Salad Days

Visiting the new Tossed outlet in Knightsbridge around 15 years ago during the early days of the food-to-go company, it felt like experiencing a radically different proposition from the rest of the market, which was still predominantly pushing out rather stodgy food for ‘al desko’ dining.

The bright and breezily colourful interior very much matched the food, with no beige items in sight. It instead offered rainbow foods that most notably filled its salad bowls. Although the company has had its challenges over the years, it is now in the very capable hands of Neil Sebba and Angelina Harrison, who bought it out of administration in 2020.

It now operates 13 sites, with revenues reportedly running at £9m, and it has stated that it is expected to shortly reveal a profit for the first time since it hit the buffers. It is also, interestingly, targeting 50 franchise stores around the UK. To date, it has focused solely on the City of London and other locations in the centre of the capital.

Other salad-focused brands have, over the years, joined Tossed, and each has the common denominator of having all their locations within central London and the more affluent village-like areas around the capital. These smart locales have very much been the natural homes for healthier food concepts that typically have an entry level cost not much short of £10 – and can rise significantly above this amount.

The Salad Kitchen opened its first premises in 2014 and has doubled revenue – to £5m last year – and it states it has achieved profitability each year since 2021. All its outlets are in the City of London, and it aims to open a further seven stores by the end of 2026. Meanwhile, The Salad Project has grown to seven branches since 2021 and hopes to nearly double its roughly £13m of sales in 2024 to £22m this year – serving 6,000 salads daily – as it opens four more branches. Needless to say, they are all located in central London and the financial district.

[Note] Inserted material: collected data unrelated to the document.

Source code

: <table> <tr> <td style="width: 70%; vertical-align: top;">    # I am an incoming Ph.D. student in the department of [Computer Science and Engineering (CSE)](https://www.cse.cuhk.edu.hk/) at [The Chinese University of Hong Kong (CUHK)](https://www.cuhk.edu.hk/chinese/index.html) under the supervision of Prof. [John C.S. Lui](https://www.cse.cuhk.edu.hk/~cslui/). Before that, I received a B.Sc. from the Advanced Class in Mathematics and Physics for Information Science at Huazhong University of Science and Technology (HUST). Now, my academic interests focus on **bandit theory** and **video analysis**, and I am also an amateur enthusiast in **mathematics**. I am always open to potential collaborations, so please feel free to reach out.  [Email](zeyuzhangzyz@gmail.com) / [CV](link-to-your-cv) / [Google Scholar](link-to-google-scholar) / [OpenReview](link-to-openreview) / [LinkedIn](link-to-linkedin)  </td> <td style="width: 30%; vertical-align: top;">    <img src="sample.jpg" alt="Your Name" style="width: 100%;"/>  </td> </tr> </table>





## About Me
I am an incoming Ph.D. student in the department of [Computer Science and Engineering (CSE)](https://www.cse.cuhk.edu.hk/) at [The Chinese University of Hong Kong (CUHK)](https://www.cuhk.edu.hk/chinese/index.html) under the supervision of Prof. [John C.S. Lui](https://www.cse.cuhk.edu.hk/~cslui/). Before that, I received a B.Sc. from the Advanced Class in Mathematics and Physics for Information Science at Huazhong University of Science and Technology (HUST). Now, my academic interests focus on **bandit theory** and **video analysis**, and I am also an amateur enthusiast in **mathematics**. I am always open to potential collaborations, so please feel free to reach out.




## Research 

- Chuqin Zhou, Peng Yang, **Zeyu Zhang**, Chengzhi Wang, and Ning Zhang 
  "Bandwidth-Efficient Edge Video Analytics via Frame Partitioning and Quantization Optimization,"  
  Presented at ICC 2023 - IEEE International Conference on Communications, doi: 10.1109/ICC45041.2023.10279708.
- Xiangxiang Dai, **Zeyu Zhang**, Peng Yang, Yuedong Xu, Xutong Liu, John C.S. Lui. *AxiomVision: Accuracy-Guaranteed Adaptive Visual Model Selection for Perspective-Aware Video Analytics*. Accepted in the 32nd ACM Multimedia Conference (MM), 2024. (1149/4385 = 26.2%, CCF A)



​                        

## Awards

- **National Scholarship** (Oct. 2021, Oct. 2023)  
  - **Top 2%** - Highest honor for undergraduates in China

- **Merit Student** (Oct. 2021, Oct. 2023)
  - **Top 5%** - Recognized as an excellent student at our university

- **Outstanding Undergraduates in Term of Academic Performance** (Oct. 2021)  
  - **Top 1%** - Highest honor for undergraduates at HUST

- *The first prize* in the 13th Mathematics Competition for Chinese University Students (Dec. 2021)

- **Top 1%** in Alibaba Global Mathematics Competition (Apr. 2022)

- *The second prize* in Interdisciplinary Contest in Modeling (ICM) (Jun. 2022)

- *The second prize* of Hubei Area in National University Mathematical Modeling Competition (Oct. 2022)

Atis joined the scene in 2019 and has just opened its 11th unit, in Battersea Power Station. You do not need me to tell you where it’s other ten outlets are located. The business recently raised £8m to help fund these new units, as well as invest in technology, according to the founders, Phil Honer and Eleanor Warder. 

They are open about the challenges and cite technology as “frightening”, and have taken the brave decision to build their own solution as they recognise it will be critically important to making the business model stack up. They have also referenced, with great honesty, the complexity inherent in offering freshly made salads and bowl foods. With 65 fresh stock keeping units on the salad bar they have stated “you need to manage this beast to make it profitable”.

These thoughts mirror those of the senior executives at the pioneering salad chain Sweetgreen, which set up shop in 2007 in the US. It floated in 2021, but has since lost 75% of its market capitalisation as the realities of operating a salad-focused food business have proved a challenge for the company. It has struggled to reach profitability on the back of the higher overheads involved with such a proposition – notably perishable goods prepped by humans in each outlet. This is why it has been investing massively in trying to automate its back of house processes and has developed its ‘infinite kitchen’ model.

The margin advantage this gives the business is giving it the confidence to not only boost profitability in its existing outlets – where it can retrofit the tech – but also enable it to build out its portfolio of sites beyond the obvious current affluent locations in cities like New York, Los Angeles, Chicago, Dallas, Miami and Boston. It has also extended its menu to appeal to a broader grouping of customers and to enable it to experiment with opening in the evenings, where salads don’t really cut it.

National scale and profitability across its business is something that Sweetgreen continues to tussle with and is undoubtedly a scenario the growing number of UK salad brands will recognise. They will have to overcome such hurdles if they are to fulfil the wishes and demands of their founders and investors.

The performance of the first franchised Tossed outlets outside the capital will be very informative about how much appetite the mainstream customer has for these brands and whether the business model stacks up at the current price points. Adding to the pressure is growing competition – with Tortilla announcing it has introduced protein pots onto its summer menu and Pret A Manger launching a Super Plates category into 250 shops, aimed directly at the salad specialists’ market.